Schaumburger Zeitung ,
19.03.2002 :
Jugendliche fühlen sich auf den Straßen der Stadt nicht sicher
Barsinghausen (see). Auch außerhalb der NPD-Kundgebungen hinterlässt der Aufmarsch der rechten Organisation offenbar deutliche Spuren in der Stadt: "Momentan müssen wir permanent mit der Angst leben", schildert Moritz Busse die heikle Situation. Er und viele andere Jugendliche aus Barsinghausen und den Ortsteilen gehen aus Sicherheitsgründen nur noch in Gruppen auf die Straße.
Gründe dafür gibt aus der Sicht der Jugendlichen, die sich im Falkenkeller engagieren, mehr als genug. Und das nicht erst seit den beiden Kundgebungen in der Barsinghäuser Innenstadt. Schon vor Jahren sei es in Barsinghausen, Wennigsen und Gehrden sowie den umliegenden Dörfern immer wieder zu Übergriffen gekommen, betont Moritz Busse. Gemeinsam mit Andre Grahle und Mathias Schirm schilderte er im Verlauf einer Pressekonferenz vom Bündnis gegen Rechtsextremismus diverse Fälle, die auch bei Polizei aktenkundig wurden. Pöbeleien, Beschimpfungen und Rempeleien – aber auch gewaltsame Attacken mit Baseballschlägern oder anderen Gegenständen wurden in unregelmäßigen Abständen bereits seit 1997 beobachtet.

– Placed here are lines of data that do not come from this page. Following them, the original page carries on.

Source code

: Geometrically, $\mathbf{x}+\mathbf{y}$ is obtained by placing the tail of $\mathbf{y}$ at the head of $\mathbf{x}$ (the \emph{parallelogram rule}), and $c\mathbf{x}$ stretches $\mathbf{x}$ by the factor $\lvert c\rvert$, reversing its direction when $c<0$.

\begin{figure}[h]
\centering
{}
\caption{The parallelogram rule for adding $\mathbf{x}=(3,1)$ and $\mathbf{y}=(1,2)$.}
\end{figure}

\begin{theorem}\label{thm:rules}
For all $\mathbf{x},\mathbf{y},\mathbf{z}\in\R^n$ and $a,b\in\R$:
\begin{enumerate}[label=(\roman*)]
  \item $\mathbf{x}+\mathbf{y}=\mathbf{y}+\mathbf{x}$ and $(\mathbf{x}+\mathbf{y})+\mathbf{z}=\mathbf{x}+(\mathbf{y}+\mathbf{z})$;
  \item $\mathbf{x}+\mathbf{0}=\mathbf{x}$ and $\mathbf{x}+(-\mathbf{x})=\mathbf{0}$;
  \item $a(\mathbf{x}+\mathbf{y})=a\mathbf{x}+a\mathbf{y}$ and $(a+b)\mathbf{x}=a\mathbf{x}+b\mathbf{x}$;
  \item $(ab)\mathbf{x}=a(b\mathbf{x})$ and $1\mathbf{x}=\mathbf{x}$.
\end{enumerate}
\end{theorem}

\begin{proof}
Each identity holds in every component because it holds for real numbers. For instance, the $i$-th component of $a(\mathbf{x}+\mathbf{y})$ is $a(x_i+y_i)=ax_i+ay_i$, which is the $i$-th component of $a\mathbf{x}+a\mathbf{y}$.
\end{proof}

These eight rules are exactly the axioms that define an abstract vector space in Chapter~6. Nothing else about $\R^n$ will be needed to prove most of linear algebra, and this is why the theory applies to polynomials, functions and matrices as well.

Ein Beispiel aus einer langen Liste belegt die Brutalität, die dabei teilweise zum Einsatz kommt. So wurde im Frühjahr 1999 ein linker Jugendlicher aus Langreder im Nachtbus von Empelde nach Barsinghausen von Neonazis aus dem Deisterraum angepöbelt. Als er den Bus in Langreder verließ, folgte ihm einer der Täter und prügelte mit einem Totschläger auf seinen Kopf ein. Das Opfer konnte schwer verletzt entfliehen – die Polizei kümmerte sich um den Fall. Neben rein zufälligen Angriffen auf einzelne Personen waren und sind Jugendeinrichtungen wie der Falkenkeller häufig das Ziel rechter Störenfriede. Überfälle wie bei einer Weihnachtsparty 1998, als acht stadtbekannte Rechte im Falkenkeller auftauchen, pöbeln und ihrer Zerstörungswut freien Lauf lassen, sind keine Seltenheit. "Sowohl bei der Polizei als auch beim Bürgermeister haben wir regelmäßig auf das Problem aufmerksam gemacht", erklärt Moritz Busse. In der Vergangenheit habe man diese Entwicklung jedoch mit Vehemenz ignoriert. Erst nach den beiden Kundgebungen in Barsinghausen sei von offizieller Seite eingeräumt worden, dass die Situation in der Vergangenheit falsch eingeschätzt wurde. Fakt sei jedoch auch, dass jetzt die Spitze des Eisbergs erreicht sei. Nach der ersten NPD-Veranstaltung habe die Anzahl und Qualität der Übergriffe massiv zugenommen.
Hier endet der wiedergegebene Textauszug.